Be Careful Wearing Braces
Are you obsessed with bright white straight teeth that are absolutely perfect? Do you know that orthodontic braces have been around for more than 50 years and even till now? It remain as the most popular choice in straightening crooked teeth by dental professionals. There are various types of braces, ranging from conventional metal braces to clear braces and more recently, invisible braces system known as Invisalign. Conventional metal braces consist of metal brackets and wires that are mainly made from stainless steel, with some containing nickel titanium. Metal braces is the least aesthetic of all, but is gentle on our teeth as it does not tend to grind away edges of tooth upon contact.

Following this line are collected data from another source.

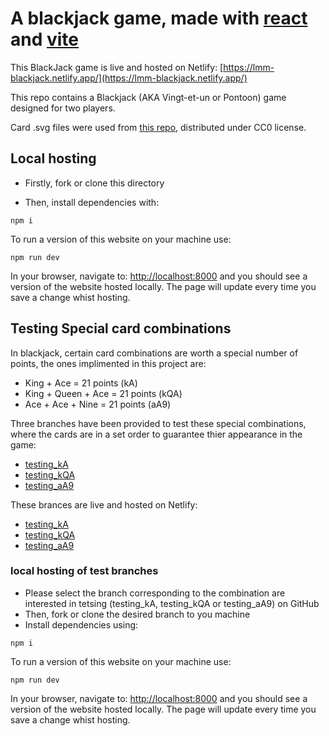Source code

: # A blackjack game, made with [react](https://reactjs.org/) and [vite](https://vitejs.dev/)

This BlackJack game is live and hosted on Netlify:
[https://lmm-blackjack.netlify.app/](https://lmm-blackjack.netlify.app/)

This repo contains a Blackjack (AKA Vingt-et-un or Pontoon) game designed for two players.

Card .svg files were used from [this repo](https://github.com/heruka-urgyen/react-playing-cards), distributed under CC0 license.

## Local hosting

- Firstly, fork or clone this directory

- Then, install dependencies with:

```
npm i
```

To run a version of this website on your machine use:

```
npm run dev
```

In your browser, navigate to: [http://localhost:8000](http://localhost:5173/) and you should see a version of the website hosted locally. The page will update every time you save a change whist hosting.

## Testing Special card combinations

In blackjack, certain card combinations are worth a special number of points, the ones implimented in this project are:

- King + Ace = 21 points (kA)
- King + Queen + Ace = 21 points (kQA)
- Ace + Ace + Nine = 21 points (aA9)

Three branches have been provided to test these special combinations, where the cards are in a set order to guarantee thier appearance in the game:
- [testing_kA](https://github.com/laurie60/blackjack/tree/testing_kA) 
- [testing_kQA](https://github.com/laurie60/blackjack/tree/testing_kQA)
- [testing_aA9](https://github.com/laurie60/blackjack/tree/testing_aA9)

These brances are live and hosted on Netlify:
- [testing_kA](https://blackjack-test-ka.netlify.app/) 
- [testing_kQA](https://blackjack-test-kqa.netlify.app/)
- [testing_aA9](https://blackjack-test-aa9.netlify.app/)



### local hosting of test branches

- Please select the branch corresponding to the combination are interested in tetsing (testing_kA, testing_kQA or testing_aA9) on GitHub 
- Then, fork or clone the desired branch to you machine 
- Install dependencies using:

```
npm i
```
To run a version of this website on your machine use:

```
npm run dev
```

In your browser, navigate to: [http://localhost:8000](http://localhost:5173/) and you should see a version of the website hosted locally. The page will update every time you save a change whist hosting.
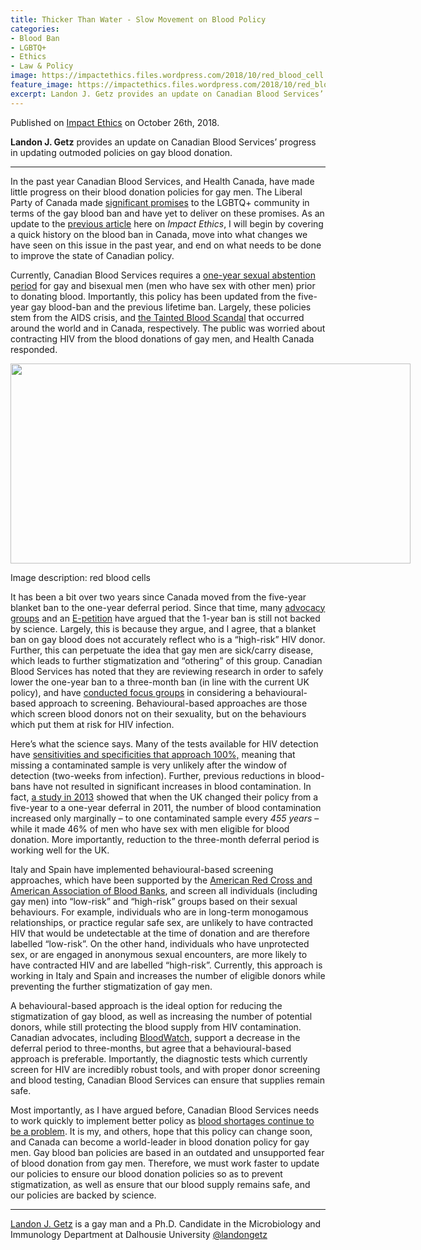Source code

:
 ```yaml
---
title: Thicker Than Water - Slow Movement on Blood Policy
categories:
- Blood Ban
- LGBTQ+
- Ethics
- Law & Policy
image: https://impactethics.files.wordpress.com/2018/10/red_blood_cell.jpg
feature_image: https://impactethics.files.wordpress.com/2018/10/red_blood_cell.jpg
excerpt: Landon J. Getz provides an update on Canadian Blood Services’ progress in updating outmoded policies on gay blood donation.
---
```

Published on <a href="www.impactethics.ca/" target="_blank">Impact Ethics</a> on October 26th, 2018.

<b>Landon J. Getz</b> provides an update on Canadian Blood Services’ progress in updating outmoded policies on gay blood donation.
<hr>
In the past year Canadian Blood Services, and Health Canada, have made little progress on their blood donation policies for gay men. The Liberal Party of Canada made <a href="https://www.liberal.ca/realchange/ending-msm-blood-donation-ban/" target="_blank" rel="noopener">significant promises</a> to the LGBTQ+ community in terms of the gay blood ban and have yet to deliver on these promises. As an update to the <a href="https://impactethics.ca/2017/08/24/a-reflection-on-blood-donation-policy-in-canada/" target="_blank" rel="noopener">previous article</a> here on<em> Impact Ethics</em>, I will begin by covering a quick history on the blood ban in Canada, move into what changes we have seen on this issue in the past year, and end on what needs to be done to improve the state of Canadian policy.

Currently, Canadian Blood Services requires a <a href="https://blood.ca/en/blood/am-i-eligible/about-msm" target="_blank" rel="noopener">one-year sexual abstention period</a> for gay and bisexual men (men who have sex with other men) prior to donating blood. Importantly, this policy has been updated from the five-year gay blood-ban and the previous lifetime ban. Largely, these policies stem from the AIDS crisis, and <a href="https://www.cbc.ca/news2/background/taintedblood/bloodscandal_timeline.html" target="_blank" rel="noopener">the Tainted Blood Scandal</a> that occurred around the world and in Canada, respectively. The public was worried about contracting HIV from the blood donations of gay men, and Health Canada responded.

<div data-shortcode="caption" id="attachment_4287" style="width: 650px" class="wp-caption aligncenter"><a href="https://impactethics.files.wordpress.com/2018/10/red_blood_cell.jpg"><img data-attachment-id="4287" data-permalink="https://impactethics.ca/2018/10/26/thicker-than-water-slow-movement-on-blood-policy/red_blood_cell/" data-orig-file="https://impactethics.files.wordpress.com/2018/10/red_blood_cell.jpg?w=640&#038;h=320" data-orig-size="1920,960" data-comments-opened="0" data-image-meta="{&quot;aperture&quot;:&quot;0&quot;,&quot;credit&quot;:&quot;&quot;,&quot;camera&quot;:&quot;&quot;,&quot;caption&quot;:&quot;&quot;,&quot;created_timestamp&quot;:&quot;0&quot;,&quot;copyright&quot;:&quot;&quot;,&quot;focal_length&quot;:&quot;0&quot;,&quot;iso&quot;:&quot;0&quot;,&quot;shutter_speed&quot;:&quot;0&quot;,&quot;title&quot;:&quot;&quot;,&quot;orientation&quot;:&quot;0&quot;}" data-image-title="Red_Blood_Cell" data-image-description="" data-medium-file="https://impactethics.files.wordpress.com/2018/10/red_blood_cell.jpg?w=640&#038;h=320?w=300" data-large-file="https://impactethics.files.wordpress.com/2018/10/red_blood_cell.jpg?w=640&#038;h=320?w=640" class="size-full wp-image-4287" src="https://impactethics.files.wordpress.com/2018/10/red_blood_cell.jpg?w=640&#038;h=320" alt="" width="640" height="320" srcset="https://impactethics.files.wordpress.com/2018/10/red_blood_cell.jpg?w=640&amp;h=320 640w, https://impactethics.files.wordpress.com/2018/10/red_blood_cell.jpg?w=1280&amp;h=640 1280w, https://impactethics.files.wordpress.com/2018/10/red_blood_cell.jpg?w=150&amp;h=75 150w, https://impactethics.files.wordpress.com/2018/10/red_blood_cell.jpg?w=300&amp;h=150 300w, https://impactethics.files.wordpress.com/2018/10/red_blood_cell.jpg?w=768&amp;h=384 768w, https://impactethics.files.wordpress.com/2018/10/red_blood_cell.jpg?w=1024&amp;h=512 1024w" sizes="(max-width: 640px) 100vw, 640px" /></a><p class="wp-caption-text">Image description: red blood cells</p></div>

It has been a bit over two years since Canada moved from the five-year blanket ban to the one-year deferral period. Since that time, many <a href="https://www.huffingtonpost.ca/2018/08/20/blood-donation-appeal-canada-gay-men-ban_a_23502861/" target="_blank" rel="noopener">advocacy groups</a> and an <a href="https://petitions.ourcommons.ca/en/Petition/Details?Petition=e-1589" target="_blank" rel="noopener">E-petition</a> have argued that the 1-year ban is still not backed by science. Largely, this is because they argue, and I agree, that a blanket ban on gay blood does not accurately reflect who is a “high-risk” HIV donor. Further, this can perpetuate the idea that gay men are sick/carry disease, which leads to further stigmatization and “othering” of this group. Canadian Blood Services has noted that they are reviewing research in order to safely lower the one-year ban to a three-month ban (in line with the current UK policy), and have <a href="https://blood.ca/en/blood/am-i-eligible/about-msm" target="_blank" rel="noopener">conducted focus groups</a> in considering a behavioural-based approach to screening. Behavioural-based approaches are those which screen blood donors not on their sexuality, but on the behaviours which put them at risk for HIV infection.

Here’s what the science says. Many of the tests available for HIV detection have <a href="https://www.ncbi.nlm.nih.gov/pmc/articles/PMC5554671/#cit0013" target="_blank" rel="noopener">sensitivities and specificities that approach 100%,</a> meaning that missing a contaminated sample is very unlikely after the window of detection (two-weeks from infection). Further, previous reductions in blood-bans have not resulted in significant increases in blood contamination. In fact, <a href="https://www.ncbi.nlm.nih.gov/pubmed/23398193/" target="_blank" rel="noopener">a study in 2013</a> showed that when the UK changed their policy from a five-year to a one-year deferral in 2011, the number of blood contamination increased only marginally – to one contaminated sample every <em>455 years</em> – while it made 46% of men who have sex with men eligible for blood donation. More importantly, reduction to the three-month deferral period is working well for the UK.

Italy and Spain have implemented behavioural-based screening approaches, which have been supported by the <a href="https://www.americasblood.org/media/27919/stmnt_060309_deferrals-msm.pdf" target="_blank" rel="noopener">American Red Cross and American Association of Blood Banks</a>, and screen all individuals (including gay men) into “low-risk” and “high-risk” groups based on their sexual behaviours. For example, individuals who are in long-term monogamous relationships, or practice regular safe sex, are unlikely to have contracted HIV that would be undetectable at the time of donation and are therefore labelled “low-risk”. On the other hand, individuals who have unprotected sex, or are engaged in anonymous sexual encounters, are more likely to have contracted HIV and are labelled “high-risk”. Currently, this approach is working in Italy and Spain and increases the number of eligible donors while preventing the further stigmatization of gay men.

A behavioural-based approach is the ideal option for reducing the stigmatization of gay blood, as well as increasing the number of potential donors, while still protecting the blood supply from HIV contamination. Canadian advocates, including <a href="https://bloodwatch.org/about/" target="_blank" rel="noopener">BloodWatch</a>, support a decrease in the deferral period to three-months, but agree that a behavioural-based approach is preferable. Importantly, the diagnostic tests which currently screen for HIV are incredibly robust tools, and with proper donor screening and blood testing, Canadian Blood Services can ensure that supplies remain safe.

Most importantly, as I have argued before, Canadian Blood Services needs to work quickly to implement better policy as <a href="https://www.ctvnews.ca/health/canadian-blood-services-seeking-22-000-donors-to-avoid-shortage-1.4051904" target="_blank" rel="noopener">blood shortages continue to be a problem</a>. It is my, and others, hope that this policy can change soon, and Canada can become a world-leader in blood donation policy for gay men. Gay blood ban policies are based in an outdated and unsupported fear of blood donation from gay men. Therefore, we must work faster to update our policies to ensure our blood donation policies so as to prevent stigmatization, as well as ensure that our blood supply remains safe, and our policies are backed by science.
<hr>
<a href="http://www.landongetz.com" target="_blank" rel="noopener">Landon J. Getz</a> is a gay man and a Ph.D. Candidate in the Microbiology and Immunology Department at Dalhousie University <a href="https://twitter.com/LandonGetz" target="_blank" rel="noopener">@landongetz</a>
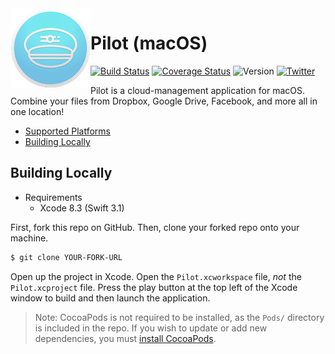 <img align="left" src="Pilot/Assets.xcassets/AppIcon.appiconset/icon_128x128.png">

# Pilot (macOS)
[![Build Status](https://travis-ci.com/RohanNagar/pilot-macos.svg?branch=master)](https://travis-ci.com/RohanNagar/pilot-macos)
[![Coverage Status](https://coveralls.io/repos/github/RohanNagar/pilot-osx/badge.svg?branch=master)](https://coveralls.io/github/RohanNagar/pilot-osx?branch=master)
![Version](https://img.shields.io/badge/version-dev-7f8c8d.svg)
[![Twitter](https://img.shields.io/badge/twitter-%40RohanNagar22-00aced.svg)](http://twitter.com/RohanNagar22)

Pilot is a cloud-management application for macOS. Combine your files from Dropbox, Google Drive, Facebook, and more all in one location!

* [Supported Platforms](https://github.com/RohanNagar/pilot-osx/wiki/Platform-Support)
* [Building Locally](#building-locally)

## Building Locally
- Requirements
  - Xcode 8.3 (Swift 3.1)

First, fork this repo on GitHub. Then, clone your forked repo onto your machine.

```bash
$ git clone YOUR-FORK-URL
```

Open up the project in Xcode. Open the `Pilot.xcworkspace` file, *not* the `Pilot.xcproject` file. Press the play button at the top left of the Xcode window to build and then launch the application.

> Note: CocoaPods is not required to be installed, as the `Pods/` directory is included in the repo. If you wish to update or add new dependencies, you must [install CocoaPods](https://guides.cocoapods.org/using/getting-started.html).

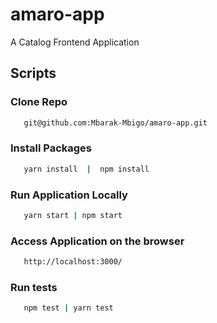 # amaro-app
A Catalog Frontend Application

## Scripts

### Clone Repo
```bash
   git@github.com:Mbarak-Mbigo/amaro-app.git
```

### Install Packages

```bash
   yarn install  |  npm install
```

### Run Application Locally
```bash
   yarn start | npm start
```

### Access Application on the browser
```bash
   http://localhost:3000/ 
```
### Run tests
```bash
   npm test | yarn test 
```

Clear braces on the other hand has brackets which are made from ceramic or other plastic tooth colored material, allowing them to be less visible to others. Metal wire is generally used though white wires and orthodontic rubber bands can be used to provide further cosmetic masking. Invisible braces are the most recent addition to the orthodontic braces family. But they are not really braces per se, as this tooth straightening method utilizes a series of removable clear plastic aligners to move crooked teeth. This is the most aesthetic option but case selection is very important as it generally only works in mildly crowded teeth.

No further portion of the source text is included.